===== Materials provided

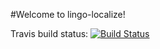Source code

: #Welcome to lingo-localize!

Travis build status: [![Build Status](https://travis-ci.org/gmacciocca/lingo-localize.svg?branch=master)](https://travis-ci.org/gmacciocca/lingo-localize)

==========
===== Materials provided

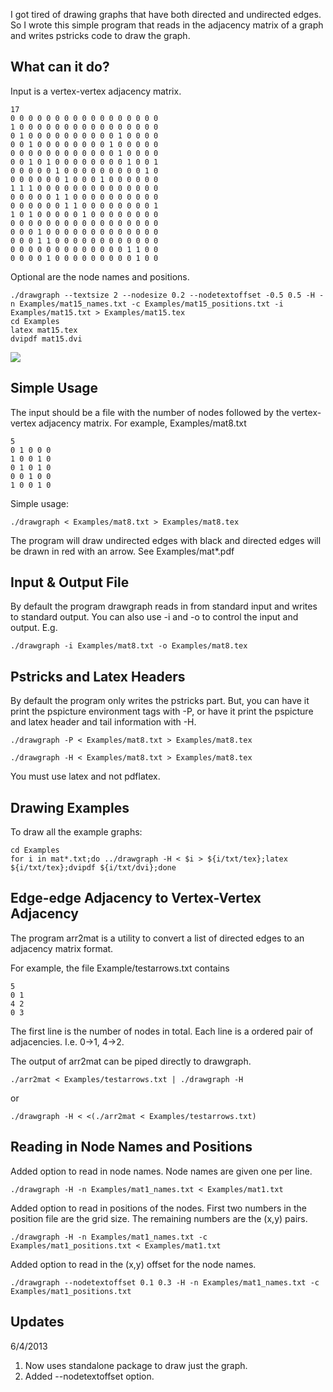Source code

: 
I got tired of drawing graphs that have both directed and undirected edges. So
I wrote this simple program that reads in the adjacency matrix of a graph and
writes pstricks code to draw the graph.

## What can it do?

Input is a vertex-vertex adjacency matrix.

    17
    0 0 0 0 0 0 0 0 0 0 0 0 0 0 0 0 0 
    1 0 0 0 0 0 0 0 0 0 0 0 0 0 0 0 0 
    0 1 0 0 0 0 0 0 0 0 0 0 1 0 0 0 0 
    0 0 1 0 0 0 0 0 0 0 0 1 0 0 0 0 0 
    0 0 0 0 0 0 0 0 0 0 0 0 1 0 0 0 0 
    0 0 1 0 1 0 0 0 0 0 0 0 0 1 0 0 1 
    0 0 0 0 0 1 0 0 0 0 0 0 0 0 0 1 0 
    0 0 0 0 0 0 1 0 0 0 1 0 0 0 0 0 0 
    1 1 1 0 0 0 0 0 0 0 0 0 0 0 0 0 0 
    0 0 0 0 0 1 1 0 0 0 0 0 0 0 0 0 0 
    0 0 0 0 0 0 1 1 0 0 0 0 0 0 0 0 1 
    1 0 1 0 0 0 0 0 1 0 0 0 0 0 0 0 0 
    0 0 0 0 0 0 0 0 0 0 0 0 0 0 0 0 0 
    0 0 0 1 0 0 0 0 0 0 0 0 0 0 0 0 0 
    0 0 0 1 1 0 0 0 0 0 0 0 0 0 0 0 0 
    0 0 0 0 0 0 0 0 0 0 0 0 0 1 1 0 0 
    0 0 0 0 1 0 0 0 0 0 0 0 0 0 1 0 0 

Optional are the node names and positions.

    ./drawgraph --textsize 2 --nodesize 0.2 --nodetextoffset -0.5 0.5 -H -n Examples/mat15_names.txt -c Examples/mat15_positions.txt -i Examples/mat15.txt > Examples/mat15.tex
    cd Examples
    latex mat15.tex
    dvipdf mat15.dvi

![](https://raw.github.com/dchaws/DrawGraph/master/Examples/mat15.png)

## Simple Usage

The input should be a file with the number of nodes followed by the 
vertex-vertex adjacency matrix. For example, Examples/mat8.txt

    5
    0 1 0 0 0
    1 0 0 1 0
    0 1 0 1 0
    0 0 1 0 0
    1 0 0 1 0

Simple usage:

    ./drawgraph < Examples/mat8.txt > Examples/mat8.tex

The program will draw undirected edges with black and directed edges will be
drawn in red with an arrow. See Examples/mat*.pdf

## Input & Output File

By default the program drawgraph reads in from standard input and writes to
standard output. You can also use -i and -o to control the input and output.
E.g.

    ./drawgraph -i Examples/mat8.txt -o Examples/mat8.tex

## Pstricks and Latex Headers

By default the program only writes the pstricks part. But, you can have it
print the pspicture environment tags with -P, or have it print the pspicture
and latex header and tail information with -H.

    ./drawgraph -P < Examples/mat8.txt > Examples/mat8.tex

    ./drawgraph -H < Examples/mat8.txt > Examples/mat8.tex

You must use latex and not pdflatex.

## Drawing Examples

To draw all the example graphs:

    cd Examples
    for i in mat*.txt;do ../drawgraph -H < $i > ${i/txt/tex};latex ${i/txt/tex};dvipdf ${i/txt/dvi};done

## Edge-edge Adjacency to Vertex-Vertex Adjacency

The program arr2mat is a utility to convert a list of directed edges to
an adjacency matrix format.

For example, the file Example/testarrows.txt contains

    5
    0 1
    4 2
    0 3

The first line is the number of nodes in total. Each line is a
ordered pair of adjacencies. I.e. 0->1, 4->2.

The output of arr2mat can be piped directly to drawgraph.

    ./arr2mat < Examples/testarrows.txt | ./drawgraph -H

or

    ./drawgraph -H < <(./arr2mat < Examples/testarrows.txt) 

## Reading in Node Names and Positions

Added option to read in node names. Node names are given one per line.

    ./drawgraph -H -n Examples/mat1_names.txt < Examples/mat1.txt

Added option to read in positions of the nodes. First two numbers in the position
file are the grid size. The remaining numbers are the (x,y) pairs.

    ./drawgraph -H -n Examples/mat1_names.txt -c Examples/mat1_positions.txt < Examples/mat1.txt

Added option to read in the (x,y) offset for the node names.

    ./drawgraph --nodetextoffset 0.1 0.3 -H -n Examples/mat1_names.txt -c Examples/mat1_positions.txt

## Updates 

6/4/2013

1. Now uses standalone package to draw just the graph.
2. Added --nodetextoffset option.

==========

Show all of the lines above in which "Added" is present.

▶ **Finished task**:
Added option to read in node names. Node names are given one per line.
Added option to read in positions of the nodes. First two numbers in the position
Added option to read in the (x,y) offset for the node names.
2. Added --nodetextoffset option.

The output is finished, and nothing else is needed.